'''

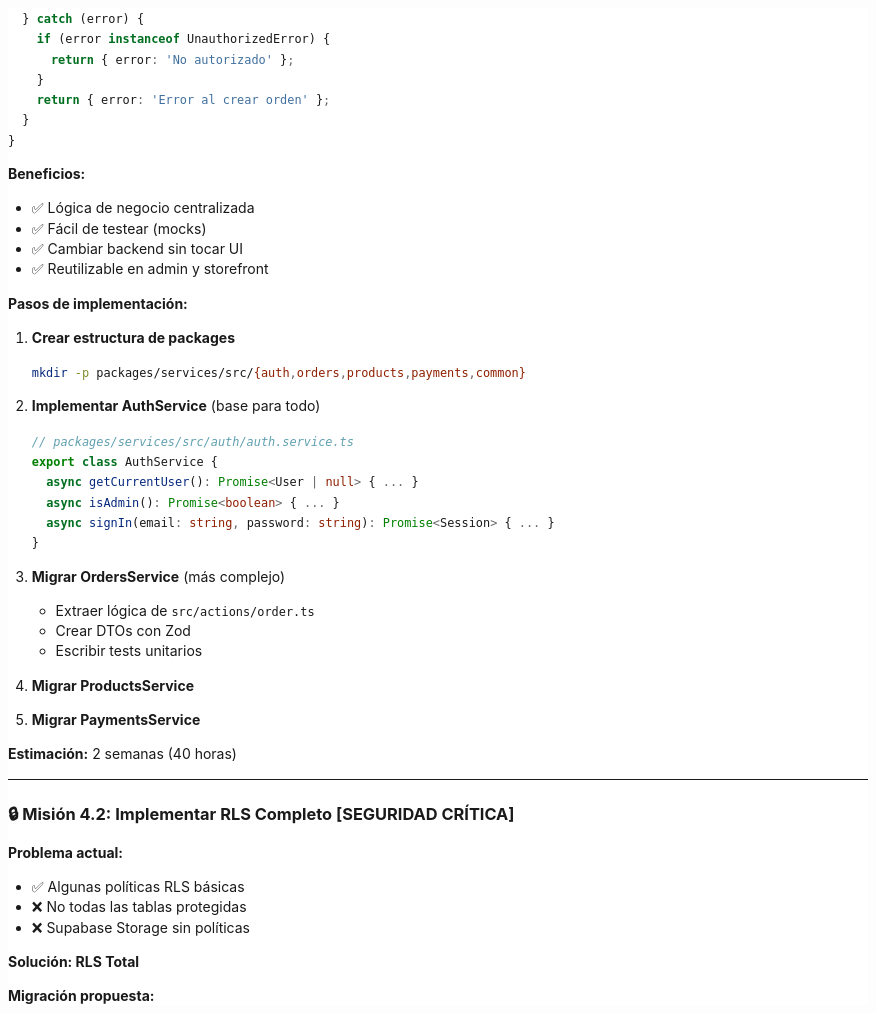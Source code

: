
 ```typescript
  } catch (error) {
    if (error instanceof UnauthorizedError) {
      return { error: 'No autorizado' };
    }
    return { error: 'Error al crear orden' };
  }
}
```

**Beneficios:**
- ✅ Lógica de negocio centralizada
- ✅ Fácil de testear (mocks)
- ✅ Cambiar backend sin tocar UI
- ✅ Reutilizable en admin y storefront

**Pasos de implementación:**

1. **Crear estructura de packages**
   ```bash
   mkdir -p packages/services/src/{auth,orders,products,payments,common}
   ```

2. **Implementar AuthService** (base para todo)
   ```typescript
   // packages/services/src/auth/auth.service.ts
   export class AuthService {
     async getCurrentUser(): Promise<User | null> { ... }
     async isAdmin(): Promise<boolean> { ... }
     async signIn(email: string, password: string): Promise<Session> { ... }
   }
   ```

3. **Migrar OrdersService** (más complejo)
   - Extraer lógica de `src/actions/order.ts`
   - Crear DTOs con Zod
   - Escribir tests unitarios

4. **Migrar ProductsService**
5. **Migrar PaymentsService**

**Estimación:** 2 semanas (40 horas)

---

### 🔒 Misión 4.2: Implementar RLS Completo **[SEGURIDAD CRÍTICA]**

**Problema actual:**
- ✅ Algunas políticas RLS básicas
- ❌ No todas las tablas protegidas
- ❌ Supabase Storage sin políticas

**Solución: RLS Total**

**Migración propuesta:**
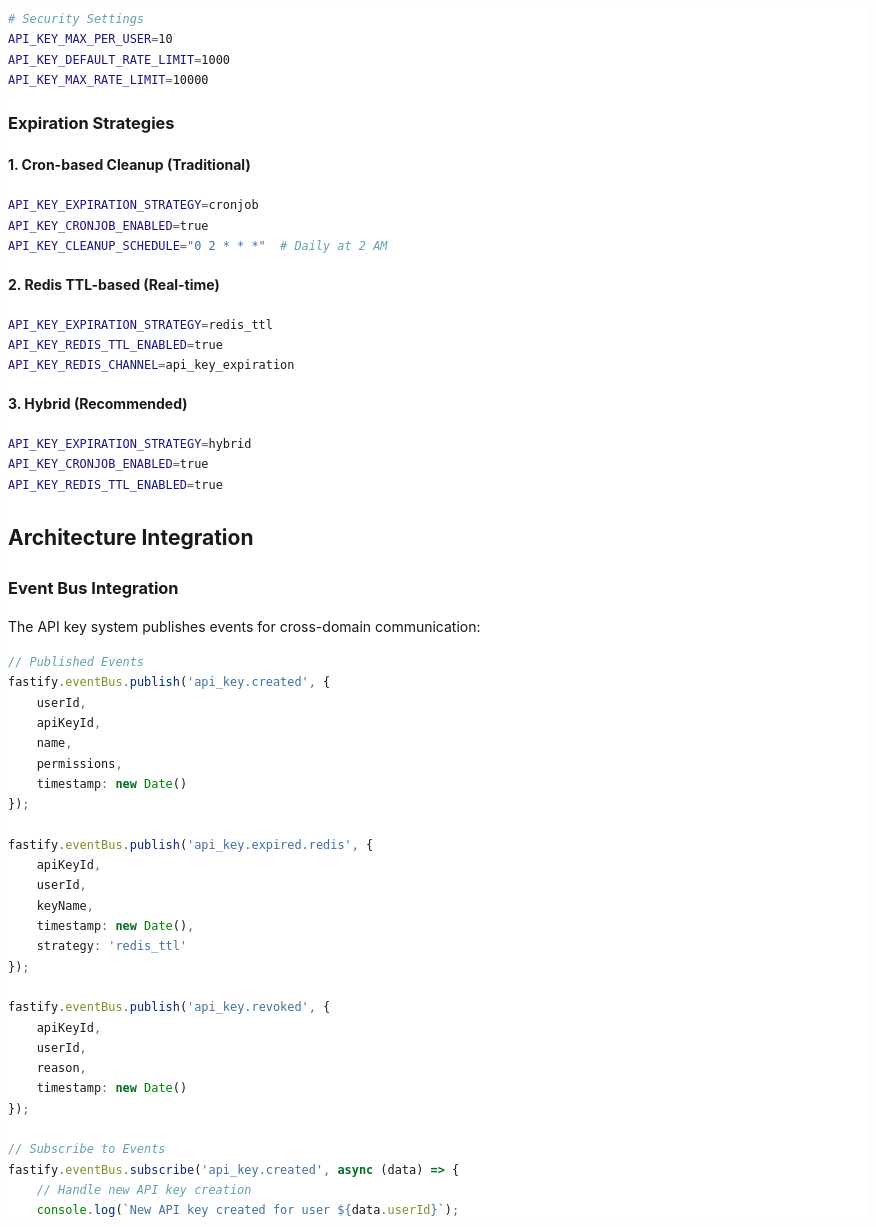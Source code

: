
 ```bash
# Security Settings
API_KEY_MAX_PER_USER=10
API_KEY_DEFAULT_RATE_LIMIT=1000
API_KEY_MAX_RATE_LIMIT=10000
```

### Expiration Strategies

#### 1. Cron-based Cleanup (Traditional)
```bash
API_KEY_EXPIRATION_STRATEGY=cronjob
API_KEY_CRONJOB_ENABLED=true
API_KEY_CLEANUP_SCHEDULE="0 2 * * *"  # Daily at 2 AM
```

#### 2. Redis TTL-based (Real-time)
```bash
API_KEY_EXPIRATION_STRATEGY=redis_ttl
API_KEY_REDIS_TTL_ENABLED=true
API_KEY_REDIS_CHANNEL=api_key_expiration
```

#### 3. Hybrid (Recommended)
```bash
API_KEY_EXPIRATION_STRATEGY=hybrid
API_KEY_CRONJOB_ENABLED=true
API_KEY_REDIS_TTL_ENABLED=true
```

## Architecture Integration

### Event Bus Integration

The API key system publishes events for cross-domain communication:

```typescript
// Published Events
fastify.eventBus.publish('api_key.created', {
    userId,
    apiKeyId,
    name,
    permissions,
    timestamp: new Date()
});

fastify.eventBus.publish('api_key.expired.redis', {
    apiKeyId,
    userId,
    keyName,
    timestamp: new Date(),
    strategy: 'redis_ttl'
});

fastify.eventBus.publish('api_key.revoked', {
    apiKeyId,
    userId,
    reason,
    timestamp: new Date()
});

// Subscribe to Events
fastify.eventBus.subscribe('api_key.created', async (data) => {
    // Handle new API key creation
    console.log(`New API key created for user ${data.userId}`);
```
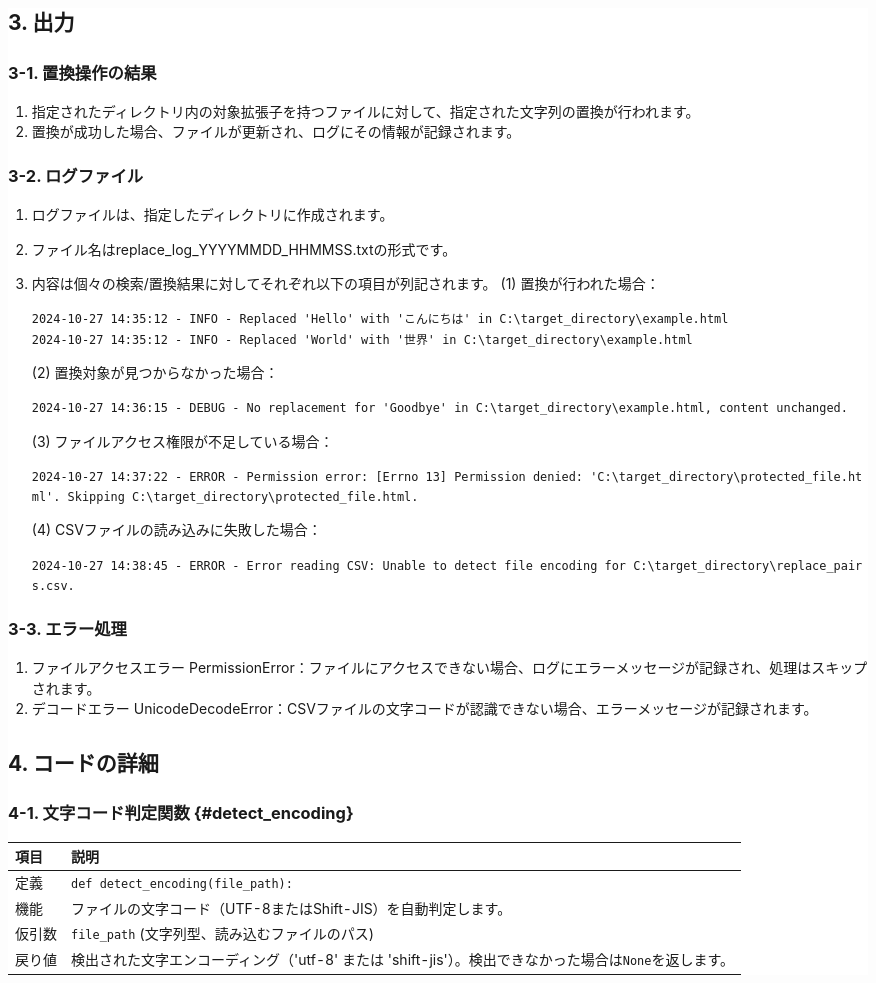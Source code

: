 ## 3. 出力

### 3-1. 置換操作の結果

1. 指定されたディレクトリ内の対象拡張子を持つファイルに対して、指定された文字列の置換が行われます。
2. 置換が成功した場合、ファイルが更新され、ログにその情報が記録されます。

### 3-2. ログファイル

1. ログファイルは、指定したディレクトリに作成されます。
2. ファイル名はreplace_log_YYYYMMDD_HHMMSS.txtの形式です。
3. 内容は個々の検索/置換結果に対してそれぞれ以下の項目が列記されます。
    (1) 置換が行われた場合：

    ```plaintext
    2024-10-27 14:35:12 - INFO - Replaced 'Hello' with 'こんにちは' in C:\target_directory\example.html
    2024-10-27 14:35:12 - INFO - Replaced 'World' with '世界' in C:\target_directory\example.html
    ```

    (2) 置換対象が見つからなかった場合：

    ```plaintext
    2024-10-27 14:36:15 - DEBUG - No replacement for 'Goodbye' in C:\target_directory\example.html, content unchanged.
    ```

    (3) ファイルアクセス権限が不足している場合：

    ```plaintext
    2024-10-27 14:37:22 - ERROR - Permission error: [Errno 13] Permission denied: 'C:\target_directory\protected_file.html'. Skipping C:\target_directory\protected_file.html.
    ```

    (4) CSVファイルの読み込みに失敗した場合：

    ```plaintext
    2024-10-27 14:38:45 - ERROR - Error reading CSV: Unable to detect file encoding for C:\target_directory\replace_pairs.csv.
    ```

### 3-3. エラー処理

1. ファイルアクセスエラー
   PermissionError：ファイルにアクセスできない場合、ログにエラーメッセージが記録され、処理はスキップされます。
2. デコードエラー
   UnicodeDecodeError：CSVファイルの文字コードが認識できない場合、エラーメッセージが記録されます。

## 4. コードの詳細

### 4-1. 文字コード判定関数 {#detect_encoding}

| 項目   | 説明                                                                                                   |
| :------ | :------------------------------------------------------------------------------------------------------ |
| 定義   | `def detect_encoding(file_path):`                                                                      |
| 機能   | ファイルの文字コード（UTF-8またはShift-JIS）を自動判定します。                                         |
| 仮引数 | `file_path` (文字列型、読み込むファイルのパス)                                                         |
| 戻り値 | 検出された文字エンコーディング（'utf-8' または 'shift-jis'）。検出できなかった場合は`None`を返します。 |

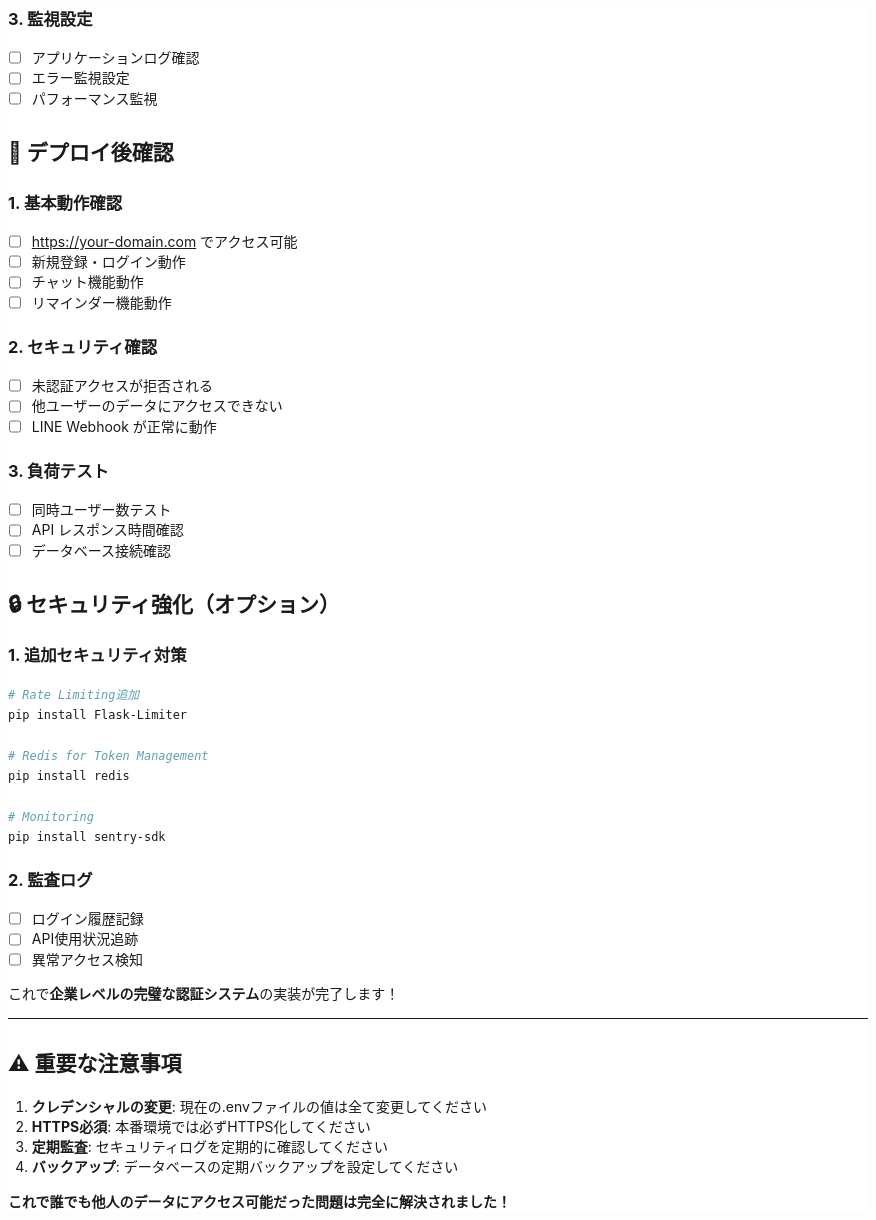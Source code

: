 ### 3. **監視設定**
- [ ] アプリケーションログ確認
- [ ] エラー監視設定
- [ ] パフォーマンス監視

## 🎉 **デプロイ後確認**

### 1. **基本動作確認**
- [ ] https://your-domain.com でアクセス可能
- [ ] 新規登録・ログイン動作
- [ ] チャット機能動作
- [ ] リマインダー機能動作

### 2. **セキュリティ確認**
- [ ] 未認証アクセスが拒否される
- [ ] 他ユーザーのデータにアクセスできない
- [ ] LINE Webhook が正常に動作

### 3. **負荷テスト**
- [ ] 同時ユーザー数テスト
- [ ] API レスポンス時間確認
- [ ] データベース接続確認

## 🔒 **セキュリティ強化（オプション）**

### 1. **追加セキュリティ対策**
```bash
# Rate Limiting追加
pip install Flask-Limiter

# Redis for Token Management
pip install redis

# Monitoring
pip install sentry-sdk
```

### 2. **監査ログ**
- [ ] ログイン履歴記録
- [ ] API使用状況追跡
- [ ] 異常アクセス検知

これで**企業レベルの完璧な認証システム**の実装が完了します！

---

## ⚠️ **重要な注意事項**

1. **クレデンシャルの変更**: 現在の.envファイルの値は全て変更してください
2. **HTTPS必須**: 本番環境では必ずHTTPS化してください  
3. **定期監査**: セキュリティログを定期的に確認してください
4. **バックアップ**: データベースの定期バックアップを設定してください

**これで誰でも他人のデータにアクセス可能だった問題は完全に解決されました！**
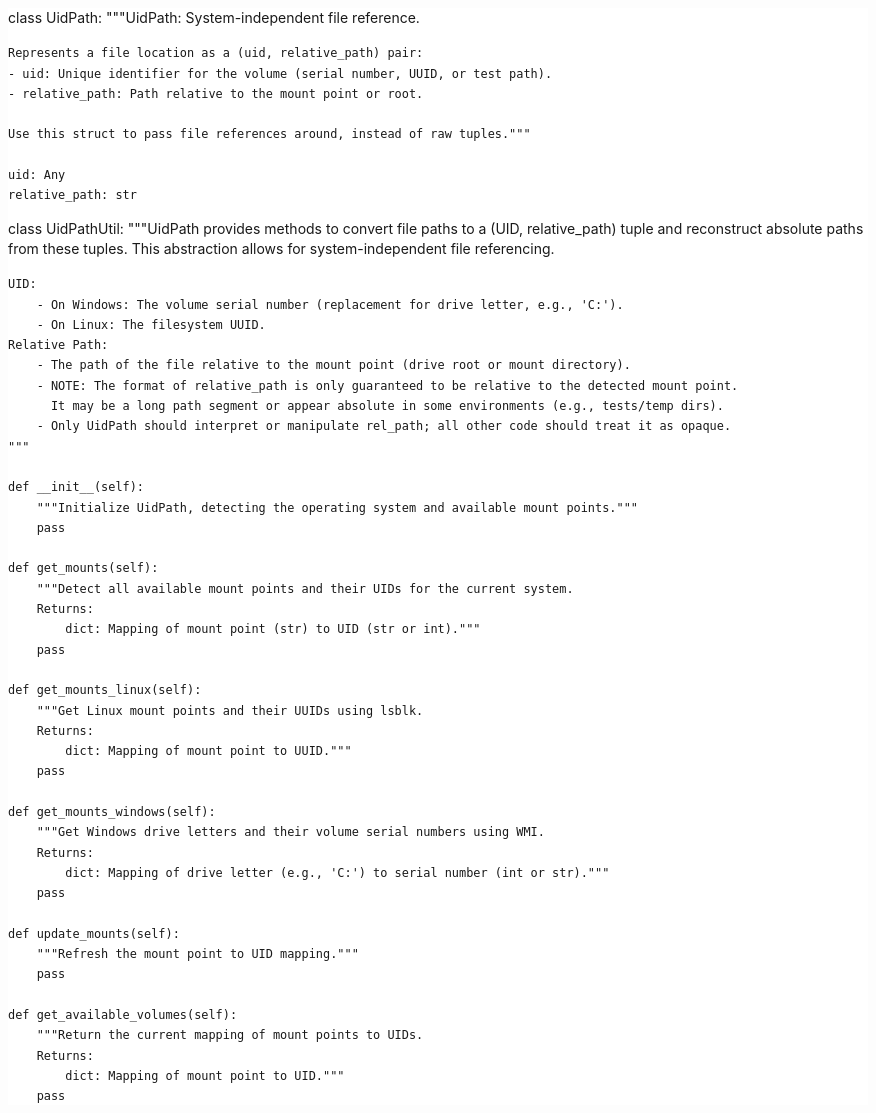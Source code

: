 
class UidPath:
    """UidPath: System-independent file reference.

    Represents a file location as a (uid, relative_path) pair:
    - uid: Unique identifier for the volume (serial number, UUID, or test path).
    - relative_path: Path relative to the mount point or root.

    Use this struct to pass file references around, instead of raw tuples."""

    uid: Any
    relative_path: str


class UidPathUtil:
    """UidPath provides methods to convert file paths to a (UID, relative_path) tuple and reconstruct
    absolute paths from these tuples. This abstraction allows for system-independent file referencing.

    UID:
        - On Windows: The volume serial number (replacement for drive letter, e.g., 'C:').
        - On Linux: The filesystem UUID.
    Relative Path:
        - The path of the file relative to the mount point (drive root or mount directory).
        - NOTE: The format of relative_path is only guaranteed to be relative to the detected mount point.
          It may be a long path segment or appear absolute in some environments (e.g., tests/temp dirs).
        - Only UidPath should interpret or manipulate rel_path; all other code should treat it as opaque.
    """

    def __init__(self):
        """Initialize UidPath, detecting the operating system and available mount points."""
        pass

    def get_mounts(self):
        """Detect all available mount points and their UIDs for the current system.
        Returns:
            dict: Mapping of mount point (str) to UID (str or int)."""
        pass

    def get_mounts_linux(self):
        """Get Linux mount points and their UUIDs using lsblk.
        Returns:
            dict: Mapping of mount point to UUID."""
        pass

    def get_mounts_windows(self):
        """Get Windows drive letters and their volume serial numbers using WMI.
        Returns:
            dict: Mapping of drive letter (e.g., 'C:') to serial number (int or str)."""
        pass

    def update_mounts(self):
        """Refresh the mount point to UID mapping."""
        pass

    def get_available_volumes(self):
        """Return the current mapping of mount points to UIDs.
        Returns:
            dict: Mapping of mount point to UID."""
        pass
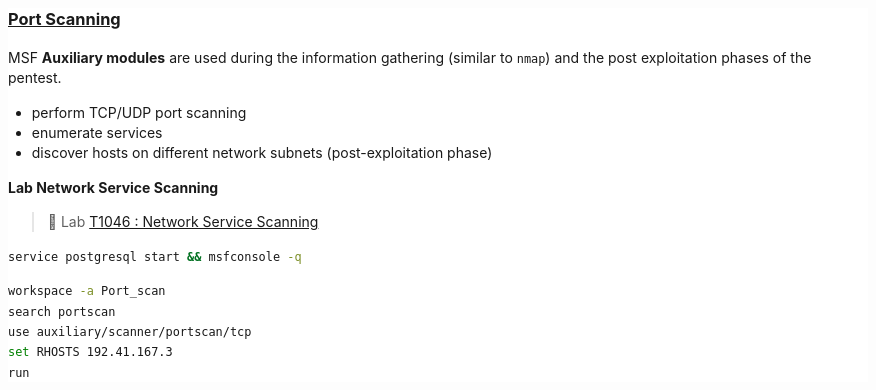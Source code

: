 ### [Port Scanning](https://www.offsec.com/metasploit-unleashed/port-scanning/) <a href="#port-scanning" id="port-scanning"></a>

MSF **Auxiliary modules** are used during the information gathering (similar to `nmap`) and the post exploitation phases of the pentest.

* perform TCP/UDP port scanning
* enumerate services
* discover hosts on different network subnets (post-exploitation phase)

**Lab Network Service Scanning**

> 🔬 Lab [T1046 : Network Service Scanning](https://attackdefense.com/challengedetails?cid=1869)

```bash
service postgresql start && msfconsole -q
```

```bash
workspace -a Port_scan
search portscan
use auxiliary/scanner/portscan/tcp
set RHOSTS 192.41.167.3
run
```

'''

● **PROBLEM TO WORK ON**: Out of the data above, set down the lines from the one with "- [ ] 未認証アクセスが拒否される" to the one with "1. **クレデンシャルの変更**: 現在の.envファイルの値は全て変更してください", both included, exactly as written and with no additions.

● **EXERCISE RESULT**:
- [ ] 未認証アクセスが拒否される
- [ ] 他ユーザーのデータにアクセスできない
- [ ] LINE Webhook が正常に動作

### 3. **負荷テスト**
- [ ] 同時ユーザー数テスト
- [ ] API レスポンス時間確認
- [ ] データベース接続確認

## 🔒 **セキュリティ強化（オプション）**

### 1. **追加セキュリティ対策**
```bash
# Rate Limiting追加
pip install Flask-Limiter

# Redis for Token Management
pip install redis

# Monitoring
pip install sentry-sdk
```

### 2. **監査ログ**
- [ ] ログイン履歴記録
- [ ] API使用状況追跡
- [ ] 異常アクセス検知

これで**企業レベルの完璧な認証システム**の実装が完了します！

---

## ⚠️ **重要な注意事項**

1. **クレデンシャルの変更**: 現在の.envファイルの値は全て変更してください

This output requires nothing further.